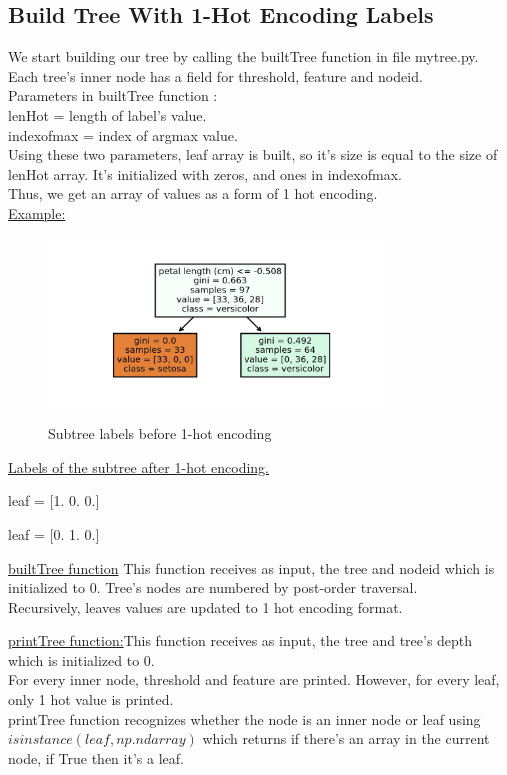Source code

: \documentclass{article}
\begin{document}
\subsection{Build Tree With 1-Hot Encoding Labels}
We start building our tree by calling the builtTree function in file my\textunderscore tree.py.\\
Each tree's inner node has a field for threshold, feature and node\textunderscore id.\\
Parameters in builtTree function :\\
lenHot = length of label's value.\\
index\textunderscore of\textunderscore max = index of argmax value.\\
Using these two parameters, leaf array is built, so it's size is equal to the size of lenHot array. It's initialized with zeros, and ones in index\textunderscore of\textunderscore max.\\
Thus, we get an array of values as a form of 1 hot encoding.\\ 
\underline{Example:} \\


\begin{figure}[H]
\centering
\includegraphics[width=3.5in]{one hot.jpg}
\caption{}
\label{fig:label}{Subtree labels before 1-hot encoding}
\end{figure}

\centerline{ \underline{Labels of the subtree after 1-hot encoding. }}

\centerline{leaf =  [1. 0. 0.]}

\centerline{leaf =  [0. 1. 0.]}


\underline{builtTree function}
This function receives as input, the tree and node\textunderscore id which is initialized to 0. Tree's nodes are numbered by post-order traversal.\\
Recursively, leaves values are updated to 1 hot encoding format.\\
\par
\underline{printTree function:}This function receives as input, the tree and tree's depth which is initialized to 0.\\
For every inner node, threshold and feature are printed. However, for every leaf, only 1 hot value is printed.\\
printTree function recognizes whether the node is an inner node or leaf using \(isinstance(leaf, np.ndarray)\) which returns if there's an array in the current node, if True then it's a leaf.
\end{document}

--- --- ---

Where a line of the entries contains the word "This", copy that line.

_Answer box_
This function receives as input, the tree and node\textunderscore id which is initialized to 0. Tree's nodes are numbered by post-order traversal.\\
\underline{printTree function:}This function receives as input, the tree and tree's depth which is initialized to 0.\\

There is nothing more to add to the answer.